Bateau avec impression de loft
On ne peut pas dire que l’Electra est “petit”. Ce kempenaar (bateau spécialement conçu pour les canaux de la Campine) mesure 52 mètres de long et 6,6 mètres de large. Grâce à ces dimensions, il se manœuvre facilement sur les canaux de la Campine. Le couple a engagé l’architecte Caroline Voet pour les plans de rénovation et, à l’aide de nombreux amis habiles, s’est occupé lui-même de la rénovation totale.
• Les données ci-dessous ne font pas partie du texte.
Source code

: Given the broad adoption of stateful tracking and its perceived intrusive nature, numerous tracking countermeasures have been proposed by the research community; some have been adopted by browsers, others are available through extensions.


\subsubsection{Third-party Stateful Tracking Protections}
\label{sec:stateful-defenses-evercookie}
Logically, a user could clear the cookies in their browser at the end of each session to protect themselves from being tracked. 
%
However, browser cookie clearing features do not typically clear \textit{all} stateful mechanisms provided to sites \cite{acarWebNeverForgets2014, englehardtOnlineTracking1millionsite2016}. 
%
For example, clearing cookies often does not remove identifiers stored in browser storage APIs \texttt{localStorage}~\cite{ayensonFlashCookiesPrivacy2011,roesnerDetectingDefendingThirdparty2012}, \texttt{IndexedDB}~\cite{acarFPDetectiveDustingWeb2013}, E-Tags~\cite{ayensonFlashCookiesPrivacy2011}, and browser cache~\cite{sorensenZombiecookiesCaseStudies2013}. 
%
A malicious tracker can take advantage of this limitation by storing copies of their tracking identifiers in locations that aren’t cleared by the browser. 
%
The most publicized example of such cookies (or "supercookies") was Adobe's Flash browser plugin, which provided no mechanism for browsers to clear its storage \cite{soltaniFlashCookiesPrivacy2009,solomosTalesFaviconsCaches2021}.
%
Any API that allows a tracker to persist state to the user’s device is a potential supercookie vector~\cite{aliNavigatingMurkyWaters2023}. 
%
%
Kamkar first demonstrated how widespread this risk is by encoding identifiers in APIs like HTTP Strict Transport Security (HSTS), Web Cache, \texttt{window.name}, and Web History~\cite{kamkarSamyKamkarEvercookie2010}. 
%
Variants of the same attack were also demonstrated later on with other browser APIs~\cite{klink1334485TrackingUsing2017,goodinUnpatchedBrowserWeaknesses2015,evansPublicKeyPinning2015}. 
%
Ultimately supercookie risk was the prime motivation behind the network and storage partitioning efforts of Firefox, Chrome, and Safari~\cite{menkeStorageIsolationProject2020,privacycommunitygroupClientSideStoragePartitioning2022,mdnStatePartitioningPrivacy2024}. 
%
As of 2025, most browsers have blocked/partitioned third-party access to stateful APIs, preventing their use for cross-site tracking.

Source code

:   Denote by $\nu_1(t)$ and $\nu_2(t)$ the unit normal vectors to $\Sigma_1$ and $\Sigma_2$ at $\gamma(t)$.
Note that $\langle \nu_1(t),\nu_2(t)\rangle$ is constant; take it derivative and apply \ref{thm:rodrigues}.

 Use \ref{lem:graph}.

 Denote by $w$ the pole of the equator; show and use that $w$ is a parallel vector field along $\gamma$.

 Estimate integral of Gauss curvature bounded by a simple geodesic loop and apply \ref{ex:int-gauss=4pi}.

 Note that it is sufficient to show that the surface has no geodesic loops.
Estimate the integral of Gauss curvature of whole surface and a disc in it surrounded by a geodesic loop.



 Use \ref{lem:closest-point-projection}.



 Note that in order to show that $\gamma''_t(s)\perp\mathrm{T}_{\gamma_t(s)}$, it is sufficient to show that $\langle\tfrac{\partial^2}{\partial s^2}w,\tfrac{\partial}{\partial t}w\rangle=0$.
Le bateau est divisé en plusieurs compartiments et compte trois chambres à coucher et deux salles de bains. On ne se sent nulle part à l’étroit, surtout pas dans l’espace de vie, qui fait penser à un loft convivial. Il y a même assez de place pour la batterie d’Isaac. D’ailleurs, pas besoin de faire attention au bruit pour les voisins ici, c’est pratique ! L’Electra est également complètement autonome. Les panneaux solaires et les éoliennes sur le pont fournissent le courant et un système de purification d’eau pour l’eau potable.

Liberté totale
Le sentiment de liberté totale est pour Nick ce qu’il y a de plus beau dans le fait de vivre sur une péniche. « Vous décidez vous-même où vous allez, à la recherche d’un endroit qui vous rende le plus heureux et ce, sans quitter votre maison. N’est-ce pas fantastique ? » Et pourtant, Annick et Nick ont fait le choix d’ un poste d’amarrage fixe il y a trois ans. « C’est mieux pour les enfants », déclare Annick. « Ils peuvent maintenant aller à l’école à pied et avoir leurs copains et leurs passe-temps à proximité. De plus, on se plaît bien à Lierre. C’est une chouette ville où il se passe toujours quelque chose. »
Isaac aime en tous points cette vie fluviale. « Il y a toujours quelque chose à voir ou à faire ici. En été, les enfants sautent par-dessus bord et nagent dans le canal ou on met le bateau de plaisance à l’eau pour faire du ski nautique. Ce sont de bons moments. Notre fille préfèrerait toutefois vivre dans une maison ordinaire. Mais je pense que c’est normal à cet âge-là », déclare Nick, « les enfants ont envie d’avoir une vie normale et veulent être comme leurs amis. »
Envie d’aventure
Un bateau-maison est-il fait pour tout le monde ? « Il faut vachement aimer l’aventure. Sur un bateau, plus de choses peuvent en tout cas mal tourner. Sur le plan technique, entre autres, mais aussi en ce qui concerne les conditions météorologiques. En cas de tempête, le bateau a tendance à souvent beaucoup tanguer. En revanche, vous ressentez beaucoup plus les saisons. Nous profitons énormément des canards qui nagent le long de la péniche, du soleil sur l’eau, du bruit de la glace qui craque, de la pluie sur les panneaux de cale en acier, des beaux panoramas… Toutes ces choses n’ont pas de prix. »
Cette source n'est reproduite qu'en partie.